2. Why Langfuse is now the next best candidate

As of 2026-04-08, the current active and just-opened lanes already cover:

  • framework trace surfaces
  • eval-report surfaces
  • runtime-accounting surfaces
  • adjacent output/history surfaces
  • commerce / verification-first protocol surfaces

That changes what “best next lane” means.

The next lane should now:

  • stay GitHub-native
  • open a different seam from the work already live
  • still have strong momentum and a real maintainer channel
  • be current enough to reflect where the ecosystem is actually heading

Langfuse is the strongest fit for that next move because:

  • its evaluation stack is now clearly first-class, not a side feature
  • its docs and SDK references already expose experiments, datasets, and custom scores as explicit product surfaces
  • its Discussions categories include a natural answerable Support lane
  • it is strategically important without forcing us straight into a browser, payment, or telemetry-heavy surface

Why this is not Mastra first:

  • Mastra remains a good candidate
  • but the repo has no Discussions
  • and its issue channel is more bug and triage heavy right now

Why this is not x402 first:

  • x402 remains technically interesting
  • but the repo currently has no Issues and no Discussions
  • and the public channel shape is too weak for the small sample-backed question style that is working best for us

Why this is not OpenLIT first:

  • OpenLIT remains a valid OTel-native special case
  • but it is smaller, and the lane would be much more observability-colored than the current Langfuse opportunity

3. Hard positioning rule

This lane must not overclaim what the sample actually observes.

Normative framing:

This sample targets the smallest honest Langfuse experiment-result surface, not a trace export, dashboard export, metrics export, or production observability truth surface.

That means:

  • Langfuse is the upstream platform context, not the truth source
  • experiment results are bounded eval artifacts, not production truth
  • Assay stays an external evidence consumer, not a scorer, dashboard, or trace authority

4. Why not trace-first

Trace-first would be the wrong first wedge here.

Why:

  • Langfuse is publicly and product-wise strongest as an observability platform
  • trace-first would read immediately as platform-on-platform
  • the v4 observations-first direction makes live trace surfaces broader, not smaller
  • Langfuse also supports live evaluators on production traces, which would make it too easy to blur runtime monitoring semantics into Assay evidence truth

The safer first seam is one step away from production observability:

  • dataset-backed
  • experiment-backed
  • offline or reviewable
  • smaller than traces
  • smaller than dashboards
  • smaller than metrics rollups

This is the same best-practice move we used in earlier lanes:

  • choose the smallest documented surface that already exists
  • avoid the broadest operational surface just because it is prominent

5. Why experiment-result-first and not score-only-first

Langfuse also exposes scores as a first-class concept:

  • numeric, boolean, and categorical values
  • custom scores via SDK or API
  • scores attached across broader observability and evaluation workflows

That is real, but score-only is still not the best v1 seam.

Why not score-only first:

  • scores can belong to traces, observations, or experiments
  • score-only export loses the bounded experiment context that makes the seam reviewable
  • score-only makes it easier to slide back into production-evaluation or observability semantics

The cleaner first wedge is:

  • one artifact derived from run_experiment()
  • one bounded ExperimentItemResult-style output
  • one bounded list of Evaluation-style results
  • optional trace_ref only if it is naturally present in the chosen sample shape

That still keeps Langfuse tied to scores and evaluation, but it does so inside the smallest experiment-result frame instead of the broadest scoring frame.

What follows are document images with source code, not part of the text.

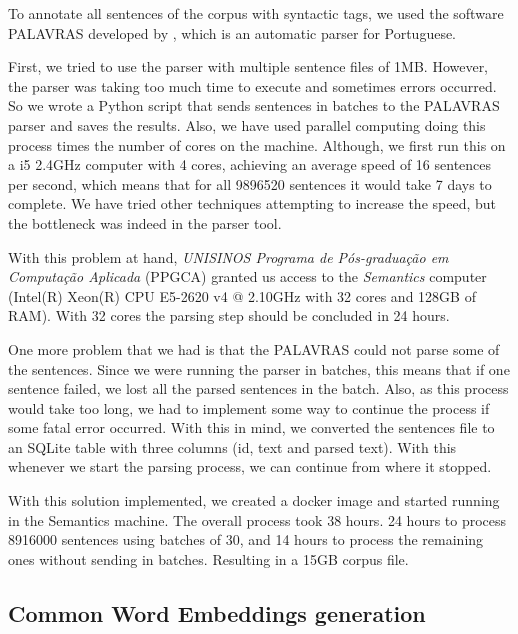 To annotate all sentences of the corpus with syntactic tags, we used the software PALAVRAS developed by , which is an automatic parser for Portuguese.

First, we tried to use the parser with multiple sentence files of 1MB. However, the parser was taking too much time to execute and sometimes errors occurred. So we wrote a Python script that sends sentences in batches to the PALAVRAS parser and saves the results. Also, we have used parallel computing doing this process times the number of cores on the machine. Although, we first run this on a i5 2.4GHz computer with 4 cores, achieving an average speed of 16 sentences per second, which means that for all 9896520 sentences it would take 7 days to complete. We have tried other techniques attempting to increase the speed, but the bottleneck was indeed in the parser tool. 

With this problem at hand, \textit{UNISINOS Programa de Pós-graduação em Computação Aplicada} (PPGCA) granted us access to the \textit{Semantics} computer (Intel(R) Xeon(R) CPU E5-2620 v4 @ 2.10GHz with 32 cores and 128GB of RAM). With 32 cores the parsing step should be concluded in 24 hours.

One more problem that we had is that the PALAVRAS could not parse some of the sentences. Since we were running the parser in batches, this means that if one sentence failed, we lost all the parsed sentences in the batch. Also, as this process would take too long, we had to implement some way to continue the process if some fatal error occurred. With this in mind, we converted the sentences file to an SQLite table with three columns (id, text and parsed text). With this whenever we start the parsing process, we can continue from where it stopped.

With this solution implemented, we created a docker image and started running in the Semantics machine. The overall process took 38 hours. 24 hours to process 8916000 sentences using batches of 30, and 14 hours to process the remaining ones without sending in batches. Resulting in a 15GB corpus file.


\subsection{Common Word Embeddings generation}\label{chap:methodsandmaterials:wegeneration}

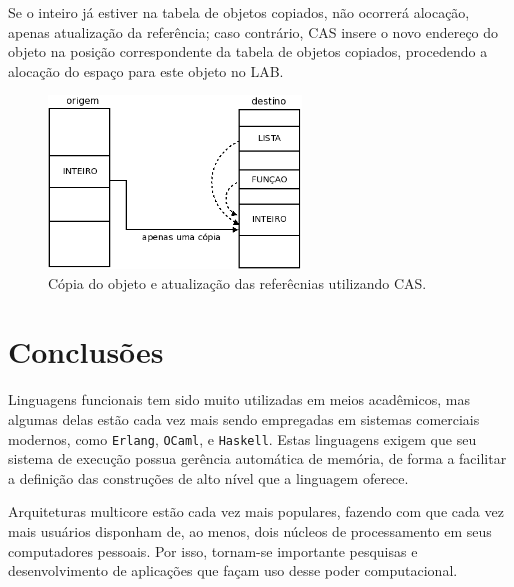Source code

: \documentclass[ccc, pg2]{esinucpel}
\begin{document}
Se o inteiro já estiver na tabela de objetos copiados, não ocorrerá alocação, apenas atualização da referência; caso contrário, CAS insere o novo endereço do objeto na posição correspondente da tabela de objetos copiados, procedendo a alocação do espaço para este objeto no LAB.

\begin{figure}[h]
\centering
\includegraphics[width=0.6\textwidth]{images/CAS2.png}
\caption{Cópia do objeto e atualização das referêcnias utilizando CAS.}
\label{fig:cas2}
\end{figure}


\chapter{Conclusões} \label{sec:finalizing}
Linguagens funcionais tem sido muito utilizadas em meios acadêmicos, mas algumas delas estão cada vez mais sendo empregadas em sistemas comerciais modernos, como {\tt Erlang}, {\tt OCaml}, e {\tt Haskell}. Estas linguagens exigem que seu sistema de execução possua gerência automática de memória, de forma a facilitar a definição das construções de alto nível que a linguagem oferece.

Arquiteturas multicore estão cada vez mais populares, fazendo com que cada vez mais usuários disponham de, ao menos, dois núcleos de processamento em seus computadores pessoais. Por isso, tornam-se importante pesquisas e desenvolvimento de aplicações que façam uso desse poder computacional. %
\end{document}
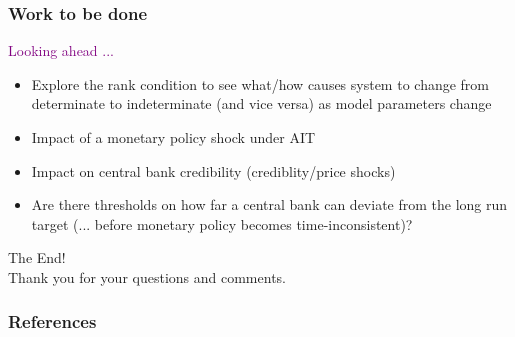 \documentclass{beamer}
\begin{document}
\begin{frame}
	\frametitle{Work to be done}
	\textcolor{purple}{Looking ahead ...}
	\begin{itemize}
		\setlength{\itemsep}{1em}
		\item Explore the rank condition to see what/how causes system to change from determinate to indeterminate (and vice versa) as model parameters change
		\item Impact of a monetary policy shock under AIT
		\item Impact on central bank credibility (crediblity/price shocks)
		\item Are there thresholds on how far a central bank can deviate from the long run target (... before monetary policy becomes time-inconsistent)?
	\end{itemize}
\end{frame}

\begin{frame}
	\centering
	The End! \\
	Thank you for your questions and comments.
\end{frame}

\appendix
\begin{frame}[allowframebreaks]
	\frametitle{References}
	
	
\end{frame}
\end{document}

Use one frozen serialized artifact derived from the documented Langfuse experiment result path as the first external-consumer seam.

The intended upstream anchors are:

  • run_experiment()
  • ExperimentResult
  • ExperimentItemResult
  • bounded Evaluation results

The frozen sample shape should stay at the item result level, not the full run export and not a whole trace tree.

The first artifact should therefore center on:

  • one experiment name
  • one dataset identity and one bounded dataset version reference
  • one item reference
  • one short output representation
  • one bounded list of evaluations
  • no aggregate layer unless it is naturally present and still small
  • optional opaque run or trace references only if needed

Important framing rule:

The sample uses a frozen serialized artifact derived from the documented Langfuse experiment-result surface, not a claim that Langfuse already guarantees one fixed wire-export contract for external evidence consumers.

7. v1 artifact contract

7.1 Required fields

The first sample should require:

  • schema
  • platform
  • surface
  • experiment_name
  • dataset_name
  • dataset_version_ref
  • item_ref
  • timestamp
  • output_ref
  • evaluations

These required fields belong to the frozen sample artifact shape.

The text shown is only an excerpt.